Dr. Aravind Namasivayam and his co-investigator Dr. Pascal van Lieshout at the Department of Speech-Language Pathology (University of Toronto) successfully completed a large-scale treatment efficacy study on 49 children with severe speech sound disorders (subtype: motor speech delay) using a well-controlled Randomized Controlled Trial Design (RCT).
The children were first assessed at baseline (pre-treatment) and were then randomly allocated either to (1) an immediate intervention group (to receive 10 weeks of Prompts for Restructuring Oral Muscular Phonetic Targets (PROMPT) intervention; 45-min sessions 2x per week) or (2) a control group that was waitlisted for the same period and received routine home training instructions. Assessments were carried out following the 10-week intervention/waitlist period.
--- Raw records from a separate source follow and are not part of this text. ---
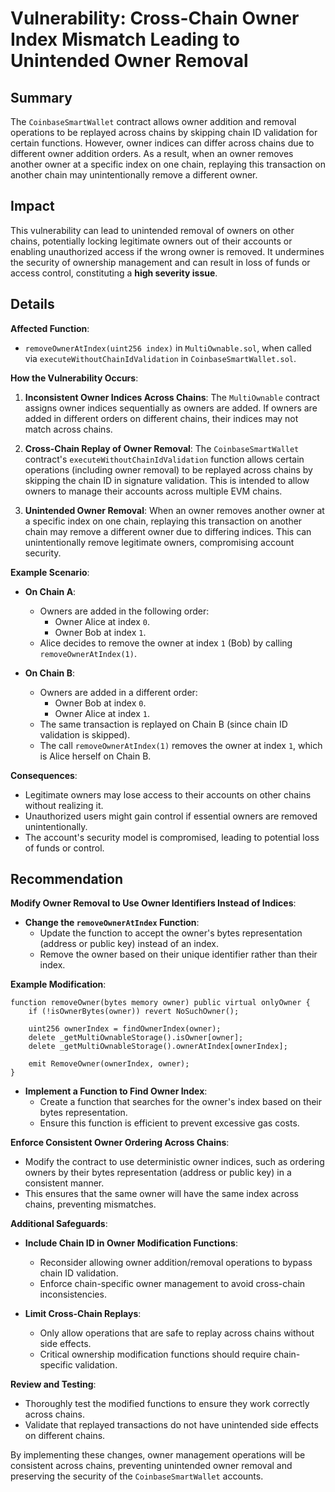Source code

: # Vulnerability: Cross-Chain Owner Index Mismatch Leading to Unintended Owner Removal

## Summary

The `CoinbaseSmartWallet` contract allows owner addition and removal operations to be replayed across chains by skipping chain ID validation for certain functions. However, owner indices can differ across chains due to different owner addition orders. As a result, when an owner removes another owner at a specific index on one chain, replaying this transaction on another chain may unintentionally remove a different owner.

## Impact

This vulnerability can lead to unintended removal of owners on other chains, potentially locking legitimate owners out of their accounts or enabling unauthorized access if the wrong owner is removed. It undermines the security of ownership management and can result in loss of funds or access control, constituting a **high severity issue**.

## Details

**Affected Function**: 
- `removeOwnerAtIndex(uint256 index)` in `MultiOwnable.sol`, when called via `executeWithoutChainIdValidation` in `CoinbaseSmartWallet.sol`.

**How the Vulnerability Occurs**:

1. **Inconsistent Owner Indices Across Chains**: The `MultiOwnable` contract assigns owner indices sequentially as owners are added. If owners are added in different orders on different chains, their indices may not match across chains.

2. **Cross-Chain Replay of Owner Removal**: The `CoinbaseSmartWallet` contract's `executeWithoutChainIdValidation` function allows certain operations (including owner removal) to be replayed across chains by skipping the chain ID in signature validation. This is intended to allow owners to manage their accounts across multiple EVM chains.

3. **Unintended Owner Removal**: When an owner removes another owner at a specific index on one chain, replaying this transaction on another chain may remove a different owner due to differing indices. This can unintentionally remove legitimate owners, compromising account security.

**Example Scenario**:

- **On Chain A**:
  - Owners are added in the following order:
    - Owner Alice at index `0`.
    - Owner Bob at index `1`.
  - Alice decides to remove the owner at index `1` (Bob) by calling `removeOwnerAtIndex(1)`.
  
- **On Chain B**:
  - Owners are added in a different order:
    - Owner Bob at index `0`.
    - Owner Alice at index `1`.
  - The same transaction is replayed on Chain B (since chain ID validation is skipped).
  - The call `removeOwnerAtIndex(1)` removes the owner at index `1`, which is Alice herself on Chain B.
  
**Consequences**:

- Legitimate owners may lose access to their accounts on other chains without realizing it.
- Unauthorized users might gain control if essential owners are removed unintentionally.
- The account's security model is compromised, leading to potential loss of funds or control.

## Recommendation

**Modify Owner Removal to Use Owner Identifiers Instead of Indices**:

- **Change the `removeOwnerAtIndex` Function**:
  - Update the function to accept the owner's bytes representation (address or public key) instead of an index.
  - Remove the owner based on their unique identifier rather than their index.

**Example Modification**:

```solidity
function removeOwner(bytes memory owner) public virtual onlyOwner {
    if (!isOwnerBytes(owner)) revert NoSuchOwner();
    
    uint256 ownerIndex = findOwnerIndex(owner);
    delete _getMultiOwnableStorage().isOwner[owner];
    delete _getMultiOwnableStorage().ownerAtIndex[ownerIndex];
    
    emit RemoveOwner(ownerIndex, owner);
}
```

- **Implement a Function to Find Owner Index**:
  - Create a function that searches for the owner's index based on their bytes representation.
  - Ensure this function is efficient to prevent excessive gas costs.

**Enforce Consistent Owner Ordering Across Chains**:

- Modify the contract to use deterministic owner indices, such as ordering owners by their bytes representation (address or public key) in a consistent manner.
- This ensures that the same owner will have the same index across chains, preventing mismatches.

**Additional Safeguards**:

- **Include Chain ID in Owner Modification Functions**:
  - Reconsider allowing owner addition/removal operations to bypass chain ID validation.
  - Enforce chain-specific owner management to avoid cross-chain inconsistencies.

- **Limit Cross-Chain Replays**:
  - Only allow operations that are safe to replay across chains without side effects.
  - Critical ownership modification functions should require chain-specific validation.

**Review and Testing**:

- Thoroughly test the modified functions to ensure they work correctly across chains.
- Validate that replayed transactions do not have unintended side effects on different chains.

By implementing these changes, owner management operations will be consistent across chains, preventing unintended owner removal and preserving the security of the `CoinbaseSmartWallet` accounts.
PROMPT intervention resulted in significant positive changes in speech motor control skills, articulation, and word-level speech intelligibility in this population. Dr. Namasivayam shares that, “For the first time, the study provides a clear indication of the magnitude of intervention-related change for this population above and beyond neuro-motor maturation and home training activities, clearly supporting the need for direct clinician driven intervention for this population”.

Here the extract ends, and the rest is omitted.